DO NOT talk to his mom ever again about your relationship with her son. He is her son. She gave birth to him. She will side with her son. Do not go to her to talk to her about what her son has done, or is doing. Keep ALL problems between the two of you.

If she ask "how are you two doing?" smile and say "very good."


----------



## CLucas976 (Jun 27, 2010)

I have run into this same problem myself. The people who called me daughter, bought my wedding dress and would always love me suddenly changed when things went downhill with hubs and I.


They've said horrrid things about me, stated they think Im sleeping around, claimed to have seen me in cars with men all the time, I yell at him all the time, Im a drunk, I abandoned him, and they've been the driving force behind his "want" to be divorced.

they won't talk to me, want nothing to do with me, and his sister has even stated she wants to "beat my ass".

Good luck. Hubs and I are talking now, but I don't see a point where Ill ever really be able to talk to them again.


----------



## vivea (Jan 22, 2011)

4sure said:


> Let me give you some future advice.
> 
> DO NOT talk to his mom ever again about your relationship with her son. He is her son. She gave birth to him. She will side with her son. Do not go to her to talk to her about what her son has done, or is doing. Keep ALL problems between the two of you.
> 
> If she ask "how are you two doing?" smile and say "very good."


YES that i have learned the hard way...i will never ever talk to her/them about it....i actually will not talk much to her at all...anything about the grandkids but that's about it...They will learn the hard way too I guess.

I actually didn't mean to make her take sides and i told her that when we spoke ,i told her i love her son and i just wanted to let her know that I was not being mad at him for no reason at all. That was my point.AND i loved that she said that they won't take sides..... 
I mean these are sixty something old people,they should be wise and they should help and see how they can help save our family. The problems that we had were ridiculous so I was expecting understanding....and what did they do...not only didn't help but fueled him with hatred.

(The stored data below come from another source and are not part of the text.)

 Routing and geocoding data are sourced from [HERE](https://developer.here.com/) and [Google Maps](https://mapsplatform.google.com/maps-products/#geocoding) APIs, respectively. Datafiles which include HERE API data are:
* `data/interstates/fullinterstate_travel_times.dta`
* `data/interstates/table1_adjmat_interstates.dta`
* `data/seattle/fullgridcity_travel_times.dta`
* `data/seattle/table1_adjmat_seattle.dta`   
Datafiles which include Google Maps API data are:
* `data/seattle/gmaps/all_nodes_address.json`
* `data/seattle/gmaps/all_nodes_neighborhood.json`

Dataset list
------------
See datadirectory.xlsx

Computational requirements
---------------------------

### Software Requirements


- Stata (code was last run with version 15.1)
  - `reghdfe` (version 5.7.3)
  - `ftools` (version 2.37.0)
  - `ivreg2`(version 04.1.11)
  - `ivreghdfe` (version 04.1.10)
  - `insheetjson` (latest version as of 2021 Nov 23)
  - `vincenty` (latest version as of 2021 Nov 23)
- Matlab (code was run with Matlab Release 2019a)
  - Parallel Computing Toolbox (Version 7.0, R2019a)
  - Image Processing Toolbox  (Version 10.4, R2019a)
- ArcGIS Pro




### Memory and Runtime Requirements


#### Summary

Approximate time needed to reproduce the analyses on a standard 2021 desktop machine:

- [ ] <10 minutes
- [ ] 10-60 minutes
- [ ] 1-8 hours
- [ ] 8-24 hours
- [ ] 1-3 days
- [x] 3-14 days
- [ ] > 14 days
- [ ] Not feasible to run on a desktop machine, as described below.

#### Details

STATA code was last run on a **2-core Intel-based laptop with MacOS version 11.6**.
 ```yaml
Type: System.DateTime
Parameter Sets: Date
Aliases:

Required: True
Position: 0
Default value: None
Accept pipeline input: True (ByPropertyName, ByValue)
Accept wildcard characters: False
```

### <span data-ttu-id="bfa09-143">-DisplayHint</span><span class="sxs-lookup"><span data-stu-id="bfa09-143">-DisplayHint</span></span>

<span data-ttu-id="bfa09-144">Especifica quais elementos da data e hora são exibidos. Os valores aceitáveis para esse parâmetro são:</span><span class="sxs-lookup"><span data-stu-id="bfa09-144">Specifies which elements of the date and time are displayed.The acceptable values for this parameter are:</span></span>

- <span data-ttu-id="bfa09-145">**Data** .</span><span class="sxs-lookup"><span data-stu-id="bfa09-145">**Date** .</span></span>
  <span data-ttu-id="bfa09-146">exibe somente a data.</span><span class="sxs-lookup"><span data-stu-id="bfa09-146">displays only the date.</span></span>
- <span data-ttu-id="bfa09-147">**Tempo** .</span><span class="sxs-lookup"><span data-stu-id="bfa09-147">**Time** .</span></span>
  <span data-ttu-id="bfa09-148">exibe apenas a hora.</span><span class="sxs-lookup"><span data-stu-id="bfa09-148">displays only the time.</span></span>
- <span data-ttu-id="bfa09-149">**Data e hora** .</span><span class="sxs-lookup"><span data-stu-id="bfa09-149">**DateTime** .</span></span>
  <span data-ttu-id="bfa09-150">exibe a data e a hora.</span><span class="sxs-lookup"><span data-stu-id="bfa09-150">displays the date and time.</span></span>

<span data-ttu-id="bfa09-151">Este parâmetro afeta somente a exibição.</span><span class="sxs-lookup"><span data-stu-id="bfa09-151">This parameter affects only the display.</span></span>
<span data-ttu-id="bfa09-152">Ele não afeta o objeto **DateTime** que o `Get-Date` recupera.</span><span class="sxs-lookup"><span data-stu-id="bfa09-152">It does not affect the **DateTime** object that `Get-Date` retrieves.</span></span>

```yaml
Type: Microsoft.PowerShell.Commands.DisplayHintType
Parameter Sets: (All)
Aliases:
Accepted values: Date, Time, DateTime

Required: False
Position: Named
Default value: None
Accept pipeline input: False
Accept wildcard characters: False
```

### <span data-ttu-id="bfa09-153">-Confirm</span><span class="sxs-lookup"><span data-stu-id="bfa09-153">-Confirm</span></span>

> I think your husband spun what his mom heard in your conversation with her into something mean.


His father is actually very verbally abusive to his Mom.He calls her names in front of people,she never does anything right...that kind of guy.So I suspect that she went home ,told him the conversation and HE twisted the words and made her believe that this is what I meant...Ugh I hate that guy...I mean his own son never liked him.


----------



## anx (Nov 30, 2010)

Timing is weird with you guys right now starting R.

What we have decided and I read somewhere in that stack of books was the your spouse really needs to stand up for you when it comes to parents. 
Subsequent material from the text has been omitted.